Monotheism is at its most inconsistent when you consider the fate of the unborn or very young babies who die very young. Many theists say that such unfortunate people go straight to heaven - some say they become a class of angel in heaven, and Christians can quote from a number of versus in the Bible that support that position. But if it is true, then it seems that there is no real reason why God persists that the rest of us must endure the suffering and pain of real life before entering heaven. This is why that in history, certain groups of Christians have murdered babies, often immediately after baptizing them. Thankfully, I suspect that most theists do not take their beliefs entirely seriously and doubt if there really is a heaven. The final issue is, if infanticide is a way to ensure people go to heaven, why does God itself not immediately send all babies to heaven and remove all suffering, and why did it create evil in the first place? These are vexing questions for classical religionists.

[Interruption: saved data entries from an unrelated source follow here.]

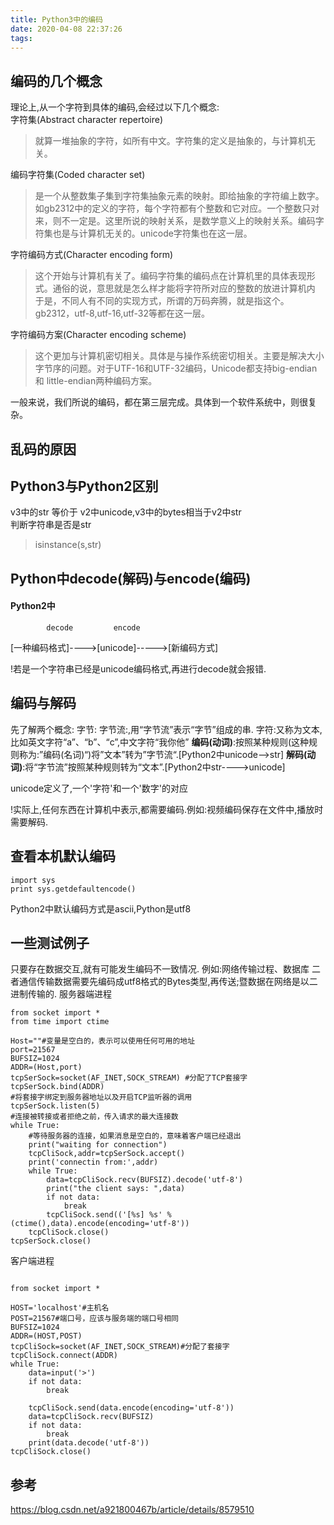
 ```yaml
---
title: Python3中的编码
date: 2020-04-08 22:37:26
tags:
---
```



## 编码的几个概念
理论上,从一个字符到具体的编码,会经过以下几个概念:  
字符集(Abstract character repertoire)
>就算一堆抽象的字符，如所有中文。字符集的定义是抽象的，与计算机无关。  

编码字符集(Coded character set)  
>是一个从整数集子集到字符集抽象元素的映射。即给抽象的字符编上数字。如gb2312中的定义的字符，每个字符都有个整数和它对应。一个整数只对 来，则不一定是。这里所说的映射关系，是数学意义上的映射关系。编码字符集也是与计算机无关的。unicode字符集也在这一层。 

字符编码方式(Character encoding form)  
> 这个开始与计算机有关了。编码字符集的编码点在计算机里的具体表现形式。通俗的说，意思就是怎么样才能将字符所对应的整数的放进计算机内 于是，不同人有不同的实现方式，所谓的万码奔腾，就是指这个。gb2312，utf-8,utf-16,utf-32等都在这一层。 

字符编码方案(Character encoding scheme)  
> 这个更加与计算机密切相关。具体是与操作系统密切相关。主要是解决大小字节序的问题。对于UTF-16和UTF-32编码，Unicode都支持big-endian 和 little-endian两种编码方案。
 
 一般来说，我们所说的编码，都在第三层完成。具体到一个软件系统中，则很复杂。

## 乱码的原因


## Python3与Python2区别
v3中的str 等价于 v2中unicode,v3中的bytes相当于v2中str    
判断字符串是否是str
> isinstance(s,str)

## Python中decode(解码)与encode(编码)
#### Python2中

            decode         encode
[一种编码格式]---->[unicode]----->[新编码方式]

!若是一个字符串已经是unicode编码格式,再进行decode就会报错.

## 编码与解码
先了解两个概念:
字节:
字节流:,用“字节流”表示“字节”组成的串.
字符:又称为文本,比如英文字符“a”、“b”、“c”,中文字符“我你他”
**编码(动词)**:按照某种规则(这种规则称为:”编码(名词)“)将”文本”转为”字节流“.[Python2中unicode-->str]
**解码(动词)**:将“字节流”按照某种规则转为“文本”.[Python2中str---->unicode]

unicode定义了,一个'字符'和一个'数字'的对应

!实际上,任何东西在计算机中表示,都需要编码.例如:视频编码保存在文件中,播放时需要解码.

## 查看本机默认编码
```
import sys
print sys.getdefaultencode()
```
Python2中默认编码方式是ascii,Python是utf8

## 一些测试例子


只要存在数据交互,就有可能发生编码不一致情况.
例如:网络传输过程、数据库
二者通信传输数据需要先编码成utf8格式的Bytes类型,再传送;暨数据在网络是以二进制传输的.
服务器端进程
```
from socket import *
from time import ctime
 
Host=""#变量是空白的，表示可以使用任何可用的地址
port=21567
BUFSIZ=1024
ADDR=(Host,port)
tcpSerSock=socket(AF_INET,SOCK_STREAM) #分配了TCP套接字
tcpSerSock.bind(ADDR)
#将套接字绑定到服务器地址以及开启TCP监听器的调用
tcpSerSock.listen(5)
#连接被转接或者拒绝之前，传入请求的最大连接数
while True:
    #等待服务器的连接，如果消息是空白的，意味着客户端已经退出
    print("waiting for connection")
    tcpCliSock,addr=tcpSerSock.accept()
    print('connectin from:',addr)
    while True:
        data=tcpCliSock.recv(BUFSIZ).decode('utf-8')
        print("the client says: ",data)
        if not data:
            break
        tcpCliSock.send(('[%s] %s' % (ctime(),data).encode(encoding='utf-8'))
    tcpCliSock.close()
tcpSerSock.close()

```
客户端进程
```

from socket import *
 
HOST='localhost'#主机名
POST=21567#端口号，应该与服务端的端口号相同
BUFSIZ=1024
ADDR=(HOST,POST)
tcpCliSock=socket(AF_INET,SOCK_STREAM)#分配了套接字
tcpCliSock.connect(ADDR)
while True:
    data=input('>')
    if not data:
        break
 
    tcpCliSock.send(data.encode(encoding='utf-8'))
    data=tcpCliSock.recv(BUFSIZ)
    if not data:
        break
    print(data.decode('utf-8'))
tcpCliSock.close()
```

## 参考
https://blog.csdn.net/a921800467b/article/details/8579510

“The Spaniards in Mexico and Peru used to baptize Indian infants and then immediately dash their brains out: by this means they secured these infants went to Heaven. No orthodox Christian can find any logical reason for condemning their action, although all nowadays do so. In countless ways the doctrine of personal immortality in its Christian form has had disastrous effects upon morals.”
As a loving god-believing parent I would do anything to make sure my child goes to heaven. Even if this means sacrificing my own child, causing myself pain, because I love my child I will do what is best for it over and above what is best for myself and am willing to sacrifice myself for it. This means I am willing to pay the consequences, whatever they are, as long as I know my loved child then enjoys eternity in heaven (at least this is the case in Christianity1.
Sacrificing one's own life for a greater good is a moral action that is seen as good. If I murder a baby, I will go to hell. But if I love my baby, I will gladly go to hell if it means it can enjoy eternity in heaven. Such is the nature of a true loving sacrifice. Such an extreme sacrifice, done out of genuine love, would end up with myself in hell. Which is ironic, given that my intentions are absolutely good. I could be more selfish and keep the baby alive (risking its future damnation) for the sake of my own fate.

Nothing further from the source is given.